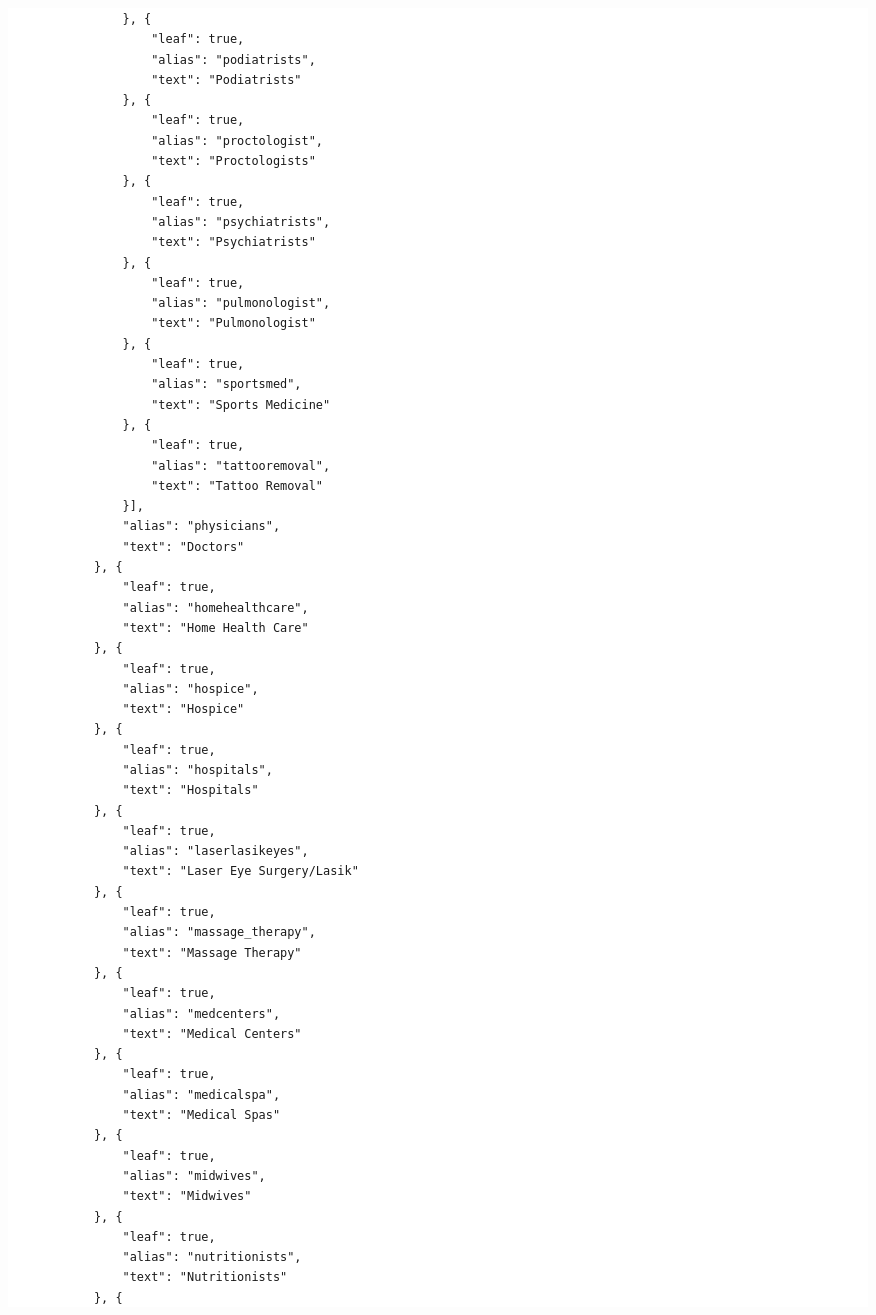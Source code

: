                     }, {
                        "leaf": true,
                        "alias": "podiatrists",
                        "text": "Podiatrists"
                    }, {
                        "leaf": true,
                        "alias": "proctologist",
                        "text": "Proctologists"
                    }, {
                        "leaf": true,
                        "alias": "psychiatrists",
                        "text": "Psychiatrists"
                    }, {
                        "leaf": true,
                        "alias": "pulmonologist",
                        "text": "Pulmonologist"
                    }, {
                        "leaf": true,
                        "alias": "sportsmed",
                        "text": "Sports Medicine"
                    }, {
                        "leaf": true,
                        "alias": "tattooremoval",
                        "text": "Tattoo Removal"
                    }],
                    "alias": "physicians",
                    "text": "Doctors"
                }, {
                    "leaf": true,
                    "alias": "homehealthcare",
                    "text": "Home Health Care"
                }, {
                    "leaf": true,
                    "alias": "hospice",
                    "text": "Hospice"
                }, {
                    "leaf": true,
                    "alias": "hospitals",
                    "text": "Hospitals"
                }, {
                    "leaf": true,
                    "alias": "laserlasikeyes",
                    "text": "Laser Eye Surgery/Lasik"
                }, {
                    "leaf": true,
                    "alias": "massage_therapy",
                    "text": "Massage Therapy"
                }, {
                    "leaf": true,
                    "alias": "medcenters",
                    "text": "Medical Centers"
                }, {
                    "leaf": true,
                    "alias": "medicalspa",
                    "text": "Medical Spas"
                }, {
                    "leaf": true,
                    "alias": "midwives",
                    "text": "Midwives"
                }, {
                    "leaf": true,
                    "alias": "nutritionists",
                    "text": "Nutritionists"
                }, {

• • •

Instructions to follow →
Retype all of the data above word for word, excluding the pictures.

Solution to this task →
Source code

:                     }, {
                        "leaf": true,
                        "alias": "podiatrists",
                        "text": "Podiatrists"
                    }, {
                        "leaf": true,
                        "alias": "proctologist",
                        "text": "Proctologists"
                    }, {
                        "leaf": true,
                        "alias": "psychiatrists",
                        "text": "Psychiatrists"
                    }, {
                        "leaf": true,
                        "alias": "pulmonologist",
                        "text": "Pulmonologist"
                    }, {
                        "leaf": true,
                        "alias": "sportsmed",
                        "text": "Sports Medicine"
                    }, {
                        "leaf": true,
                        "alias": "tattooremoval",
                        "text": "Tattoo Removal"
                    }],
                    "alias": "physicians",
                    "text": "Doctors"
                }, {
                    "leaf": true,
                    "alias": "homehealthcare",
                    "text": "Home Health Care"
                }, {
                    "leaf": true,
                    "alias": "hospice",
                    "text": "Hospice"
                }, {
                    "leaf": true,
                    "alias": "hospitals",
                    "text": "Hospitals"
                }, {
                    "leaf": true,
                    "alias": "laserlasikeyes",
                    "text": "Laser Eye Surgery/Lasik"
                }, {
                    "leaf": true,
                    "alias": "massage_therapy",
                    "text": "Massage Therapy"
                }, {
                    "leaf": true,
                    "alias": "medcenters",
                    "text": "Medical Centers"
                }, {
                    "leaf": true,
                    "alias": "medicalspa",
                    "text": "Medical Spas"
                }, {
                    "leaf": true,
                    "alias": "midwives",
                    "text": "Midwives"
                }, {
                    "leaf": true,
                    "alias": "nutritionists",
                    "text": "Nutritionists"
                }, {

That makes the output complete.